Asumir que lo que más quieres puede ser la excepción es un error intelectual. Recuerdo escuchar una tertulia radiofónica en la que dos personas debatían acerca de la necesidad y el afecto por las tiendas de discos (acababa de cerrar una muy grande e ilustre en la ciudad de Nueva York) y pensar, Claro que las tiendas de discos van a cerrar, es triste pero es como el mundo funciona, y sentirme un engreído porque no suelo ir a tiendas de discos. Al cabo de un rato me di cuenta de que en dos, cinco o diez años, puede que antes, podría estar escuchando a dos personas en la radio teniendo esa misma nostálgica conversación sobre las librerías. Después de eso no me sentí tan engreído.
Para mí las librerías son un lugar sagrado y los libros objetos sagrados también. He trabajado en dos librerías y he poseído y atesorado un número incontable de libros. (Sinceramente desconozco cuántos tengo en este momento; lo que sé es que cuando mi mujer y yo nos mudamos, la empresa de mudanzas nos cobró un extra porque habíamos subestimado el número de cajas de libros). Lo primero y lo que más me gusta hacer en una ciudad nueva es localizar y visitar la mejor librería; literalmente meto en Google el nombre de la ciudad y «mejor librería», y a ver qué sale. Casi siempre me conduce no solo a una gran librería, sino al mejor y más interesante barrio de la ciudad.

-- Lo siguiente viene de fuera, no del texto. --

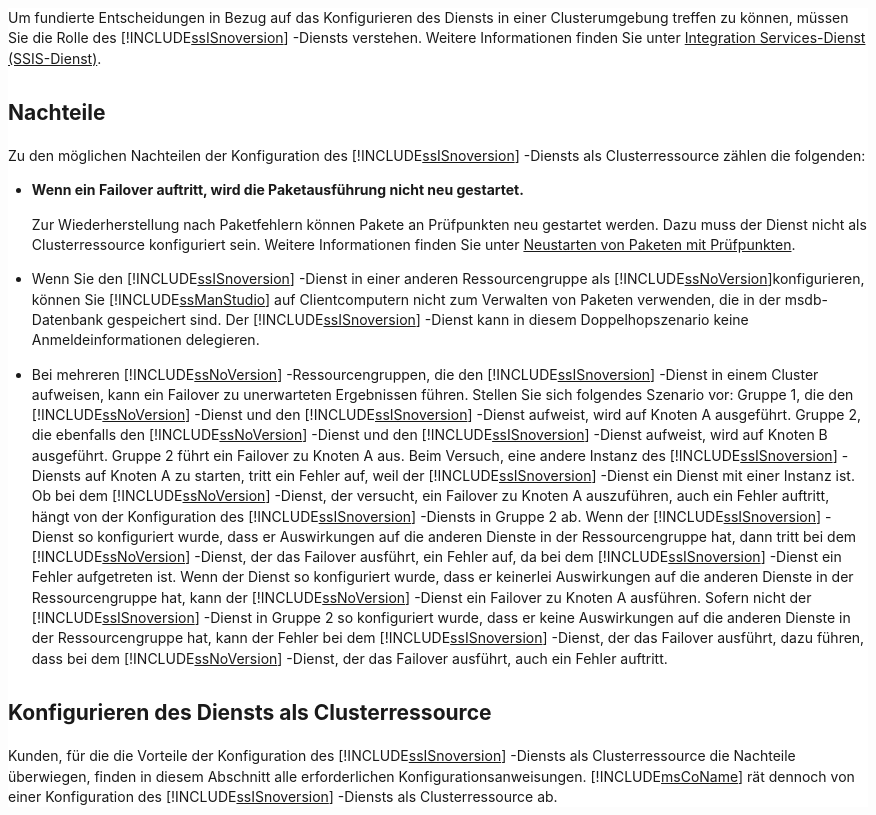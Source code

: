 Um fundierte Entscheidungen in Bezug auf das Konfigurieren des Diensts in einer Clusterumgebung treffen zu können, müssen Sie die Rolle des [!INCLUDE[ssISnoversion](../../includes/ssisnoversion-md.md)] -Diensts verstehen. Weitere Informationen finden Sie unter [Integration Services-Dienst &#40;SSIS-Dienst&#41;](../../integration-services/service/integration-services-service-ssis-service.md).  
  
## <a name="disadvantages"></a>Nachteile
 Zu den möglichen Nachteilen der Konfiguration des [!INCLUDE[ssISnoversion](../../includes/ssisnoversion-md.md)] -Diensts als Clusterressource zählen die folgenden:  
  
-   **Wenn ein Failover auftritt, wird die Paketausführung nicht neu gestartet.**
    
    Zur Wiederherstellung nach Paketfehlern können Pakete an Prüfpunkten neu gestartet werden. Dazu muss der Dienst nicht als Clusterressource konfiguriert sein. Weitere Informationen finden Sie unter [Neustarten von Paketen mit Prüfpunkten](../../integration-services/packages/restart-packages-by-using-checkpoints.md).  
  
-   Wenn Sie den [!INCLUDE[ssISnoversion](../../includes/ssisnoversion-md.md)] -Dienst in einer anderen Ressourcengruppe als [!INCLUDE[ssNoVersion](../../includes/ssnoversion-md.md)]konfigurieren, können Sie [!INCLUDE[ssManStudio](../../includes/ssmanstudio-md.md)] auf Clientcomputern nicht zum Verwalten von Paketen verwenden, die in der msdb-Datenbank gespeichert sind. Der [!INCLUDE[ssISnoversion](../../includes/ssisnoversion-md.md)] -Dienst kann in diesem Doppelhopszenario keine Anmeldeinformationen delegieren.  
  
-   Bei mehreren [!INCLUDE[ssNoVersion](../../includes/ssnoversion-md.md)] -Ressourcengruppen, die den [!INCLUDE[ssISnoversion](../../includes/ssisnoversion-md.md)] -Dienst in einem Cluster aufweisen, kann ein Failover zu unerwarteten Ergebnissen führen. Stellen Sie sich folgendes Szenario vor: Gruppe 1, die den [!INCLUDE[ssNoVersion](../../includes/ssnoversion-md.md)] -Dienst und den [!INCLUDE[ssISnoversion](../../includes/ssisnoversion-md.md)] -Dienst aufweist, wird auf Knoten A ausgeführt. Gruppe 2, die ebenfalls den [!INCLUDE[ssNoVersion](../../includes/ssnoversion-md.md)] -Dienst und den [!INCLUDE[ssISnoversion](../../includes/ssisnoversion-md.md)] -Dienst aufweist, wird auf Knoten B ausgeführt. Gruppe 2 führt ein Failover zu Knoten A aus. Beim Versuch, eine andere Instanz des [!INCLUDE[ssISnoversion](../../includes/ssisnoversion-md.md)] -Diensts auf Knoten A zu starten, tritt ein Fehler auf, weil der [!INCLUDE[ssISnoversion](../../includes/ssisnoversion-md.md)] -Dienst ein Dienst mit einer Instanz ist. Ob bei dem [!INCLUDE[ssNoVersion](../../includes/ssnoversion-md.md)] -Dienst, der versucht, ein Failover zu Knoten A auszuführen, auch ein Fehler auftritt, hängt von der Konfiguration des [!INCLUDE[ssISnoversion](../../includes/ssisnoversion-md.md)] -Diensts in Gruppe 2 ab. Wenn der [!INCLUDE[ssISnoversion](../../includes/ssisnoversion-md.md)] -Dienst so konfiguriert wurde, dass er Auswirkungen auf die anderen Dienste in der Ressourcengruppe hat, dann tritt bei dem [!INCLUDE[ssNoVersion](../../includes/ssnoversion-md.md)] -Dienst, der das Failover ausführt, ein Fehler auf, da bei dem [!INCLUDE[ssISnoversion](../../includes/ssisnoversion-md.md)] -Dienst ein Fehler aufgetreten ist. Wenn der Dienst so konfiguriert wurde, dass er keinerlei Auswirkungen auf die anderen Dienste in der Ressourcengruppe hat, kann der [!INCLUDE[ssNoVersion](../../includes/ssnoversion-md.md)] -Dienst ein Failover zu Knoten A ausführen. Sofern nicht der [!INCLUDE[ssISnoversion](../../includes/ssisnoversion-md.md)] -Dienst in Gruppe 2 so konfiguriert wurde, dass er keine Auswirkungen auf die anderen Dienste in der Ressourcengruppe hat, kann der Fehler bei dem [!INCLUDE[ssISnoversion](../../includes/ssisnoversion-md.md)] -Dienst, der das Failover ausführt, dazu führen, dass bei dem [!INCLUDE[ssNoVersion](../../includes/ssnoversion-md.md)] -Dienst, der das Failover ausführt, auch ein Fehler auftritt.  

## <a name="configure-the-service-as-a-cluster-resource"></a>Konfigurieren des Diensts als Clusterressource
Kunden, für die die Vorteile der Konfiguration des [!INCLUDE[ssISnoversion](../../includes/ssisnoversion-md.md)] -Diensts als Clusterressource die Nachteile überwiegen, finden in diesem Abschnitt alle erforderlichen Konfigurationsanweisungen. [!INCLUDE[msCoName](../../includes/msconame-md.md)] rät dennoch von einer Konfiguration des [!INCLUDE[ssISnoversion](../../includes/ssisnoversion-md.md)] -Diensts als Clusterressource ab.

No soy el único que siente esto. Tampoco soy el único que teme que todas desaparezcan mientras siga vivo. Hubo un tiempo en el que la gente atesoraba vinilos y deambulaba durante horas por las tiendas de discos, también discutía sobre los clásicos preferidos y se anticipaba a las nuevas ediciones; después la revolución digital acabó con la industria musical. Hoy en día las tiendas de vinilos funcionan como tiendas de antigüedades; claro que puedes encontrarlas, pero lo que ofrecen es sobre todo nostalgia para un formato que carece de relevancia.
¿Por qué iba a resultar que los libros son algo diferente?, le preguntó mi cerebro racional a mi cerebro romántico. Cállate cállate cállate cállate, le contestó mi cerebro romántico a mi cerebro racional.
Después de todo los e-books y los e-readers parecían algo ridículo hasta que de repente dejaron de serlo. Incluso en el metro de la literariamente cohibida ciudad de Nueva York la gente se divide entre usuarios de tabletas y de libros que parecen salidos de la prehistoria. (En retrospectiva, estoy seguro de que algo tenía que ver con la popularidad de Cincuenta sombras de Grey y el número de lectores curiosos que no querían quedarse fuera). ¿Era posible que los libros, tecnología revolucionaria en una época, también se convirtieran en una curiosidad obsoleta confinada a tiendas pintorescas y mohosas? ¿Que mis búsquedas en Google de «mejor librería» se vieran reducidas a «librería» con la esperanza de que quedase alguna?
Así que obviamente me anima que este informe del New York Times indique que las ventas de los e-book están menguando y que las librerías físicas sobreviven, incluso prosperan. Me anima porque en parte estoy convencido de que es algo bueno para el mundo. Y me anima porque este giro parece confirmar una teoría que tengo desde hace tiempo pero que sinceramente he temido aceptar. La teoría es: puede que los libros sean diferentes.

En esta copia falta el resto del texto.